I agree that the core of the democratic process lies within the freedom of the individual to express his/her opinions in an egalitarian environment - however if these comments are mysogynistic, defamatory or marginalising to other members of the community then I believe they should be held accountable - the easiest way to reduce the perceived power of these so-called leaders - is to completely ignore what they say - to discuss these people's ideas  in forums or to represent them in the media only elevates them to celebrity status and gives them far more credence than they deserve


----------



## Taurisk (30 January 2007)

Julia said:
			
		

> Perhaps women could just go for full body armour and be done with it, huh?
> 
> Julia




You make me laugh, Julia! 
I have thought that I had little prejudice but when it comes to the way women are regarded in the Muslim world I get physically uncomfortable; I don't want those attitudes imported into our lovely country.  This religion is anti-feminist, medieval, and unsuitable to a modern democracy, because it does not understand the basics of what human brother- and sisterhood means.  It makes me sad that we are having those sorts of discussions in the early 21st century.  

Taurisk


----------



## IGO4IT (30 January 2007)

Taurisk said:
			
		

> You make me laugh, Julia!
> I have thought that I had little prejudice but when it comes to the way women are regarded in the Muslim world I get physically uncomfortable; I don't want those attitudes imported into our lovely country.  This religion is anti-feminist, medieval, and unsuitable to a modern democracy, because it does not understand the basics of what human brother- and sisterhood means.  It makes me sad that we are having those sorts of discussions in the early 21st century.
> 
> Taurisk




A little clarification Taurisk, what's currently implemented in the Arab world in NOT derived by muslim laws.
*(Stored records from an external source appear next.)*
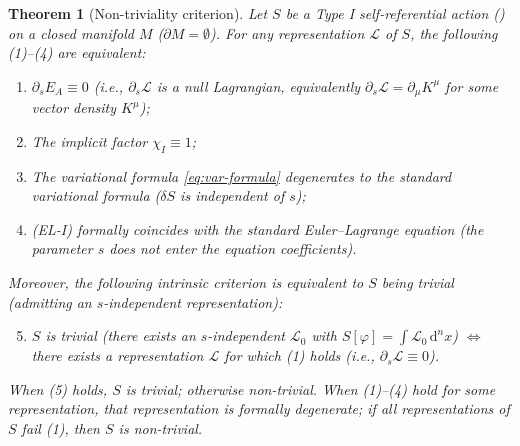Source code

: \documentclass[12pt,letterpaper]{article}
\newtheorem{theorem}{Theorem}[section]
\theoremstyle{definition}
\newcommand{\mL}{\mathcal{L}}
\newcommand{\diff}{\mathrm{d}}
\newcommand{\chiI}{\chi_I}
\newcommand{\dVol}{\,\diff^n x}
\begin{document}
\begin{theorem}[Non-triviality criterion]
\label{thm:p12}
Let $S$ be a Type I self-referential action () on a closed manifold $M$ ($\partial M = \emptyset$). For \emph{any} representation $\mL$ of $S$, the following (1)--(4) are equivalent:
\begin{enumerate}[leftmargin=*]
\item $\partial_s E_A \equiv 0$ (i.e., $\partial_s \mL$ is a null Lagrangian, equivalently $\partial_s \mL = \partial_\mu K^\mu$ for some vector density $K^\mu$);
\item The implicit factor $\chiI \equiv 1$;
\item The variational formula \eqref{eq:var-formula} degenerates to the standard variational formula ($\delta S$ is independent of $s$);
\item (EL-I) formally coincides with the standard Euler--Lagrange equation (the parameter $s$ does not enter the equation coefficients).
\end{enumerate}
Moreover, the following intrinsic criterion is equivalent to $S$ being trivial (admitting an $s$-independent representation):
\begin{enumerate}[leftmargin=*]\setcounter{enumi}{4}
\item $S$ is trivial (there exists an $s$-independent $\mL_0$ with $S[\varphi] = \int \mL_0 \dVol$) $\iff$ there exists a representation $\mL$ for which (1) holds (i.e., $\partial_s \mL \equiv 0$).
\end{enumerate}
When (5) holds, $S$ is \emph{trivial}; otherwise \emph{non-trivial}. When (1)--(4) hold for some representation, that representation is \emph{formally degenerate}; if \emph{all} representations of $S$ fail (1), then $S$ is non-trivial.
\end{theorem}
\end{document}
Arab world holds a lot of baggage of thousands of years of traditions & uneducation & they have nothing to do with Muslim rules. The level of corruption & anti-social values they hold has nothing to do with the reliegon that promotes peace & equality & freedom of speech.

Physically, there's no such a thing as "Muslim world" or even "Muslim countries", as there no such a country on our planet that is implementing the muslim ruling 100% so far......if you find such a country then pls let me know, because there isn't any!

Islam, the reliegon, is simply a reliegon that you (as a person) may like to follow or not follow. Govts on the other hand, may choose to follow (SOME) of its ruling to make it a general law but no existing govt could implement that whole system as reliegon doesn't have a govt system, a reliegon is only a way an INDIVIDUAL is to communicate with his/her God.

If you're scared that muslims will take over our nice world then don't worry, those in power everywhere in the world are not interested in your country & their reliegon doesn't tell them to go & attack others. If you're scared of few dozens or even thousands that may terrorise you & other muslims as well, then you have the right to be scared. Use your civilised brain in identify them, ask the question why they hate us, fix the problem & you're done!

By the way, another myth I have to mention that those terrorists hate other religons just for the sake of it , No ..... these guys look around & they lose cousins, brothers, sisters & parents by Western bombing in Palastine, Bosnia, Iraq & guess what.......you'll probably feel the same way if you lost any member of your family by any force of the world!, as for those that claim that they hate your lovely civilised world, this is just an excuse because if you stop bombing their houses & killing them......they may start to like you   

Once again, a woman is respected & treated preciously in Islam (the reliegon) a lot more than what current human rights or women rights give to women or individuals. You just need to research before making an opinion & I repeat, no current govt had succeeded in establishing a full islamic state with full islamic laws, that's why we can't use any example of how women are treated in other countries.

You watch too much TV with no actual research & I guess that it proves my point that media is interested in showing only 1 side of the story to the western world.


----------



## Taurisk (30 January 2007)

IGO4IT said:
			
		

> A little clarification Taurisk, what's currently implemented in the Arab world in NOT derived by muslim laws.
> 
> Arab world holds a lot of baggage of thousands of years of traditions & uneducation & they have nothing to do with Muslim rules. ......... there's no such a thing as "Muslim world" or even "Muslim countries" ........
> Islam, the reliegon, is simply a reliegon that you (as a person) may like to follow or not follow..........
> ...




Hi GO4IT

Sorry, I cut your quotes down for convenience' sake.
I assume you live here as well?  and take part in the democratic process etc.?
I don't agree with our government supporting the present regime in the U.S. -but I have the ballot box to put that right.  Yes, I do watch TV, but I also read books, have friends from all over the world (only one North African muslim over in England, who is lovely and modern).  
I do agree there are very real grievances with the way power politics is being played out in the Middle East, by mostly the U.S. and its allies, but the Saudis were quite happy to encourage them for decades - and still do.   It upsets me that it all happens in the name of 'democracy' - it is very wrong.  But we all know it is really all about oil, don't we? 
At the same time I also take note of a legal system that will accuse a woman of fornication, when she has been raped, requiring her to have 4 male witnesses, only to be condemned by the court anyway.  You call that honouring your womenfolk?  I have also seen little Arab boys on airoplanes being totally disrespectful with their mothers - the stewards had to call them to order.  

As to clothes: 
When I came to Australia, I only wore my national outfit (dirndl) and my husband wore his lederhosen in a social club from our own ethnic background, never out in the street.  We wore the clothes everybody else was wearing, because we wished to fit in.   It's simply ignorant not to do as the locals do.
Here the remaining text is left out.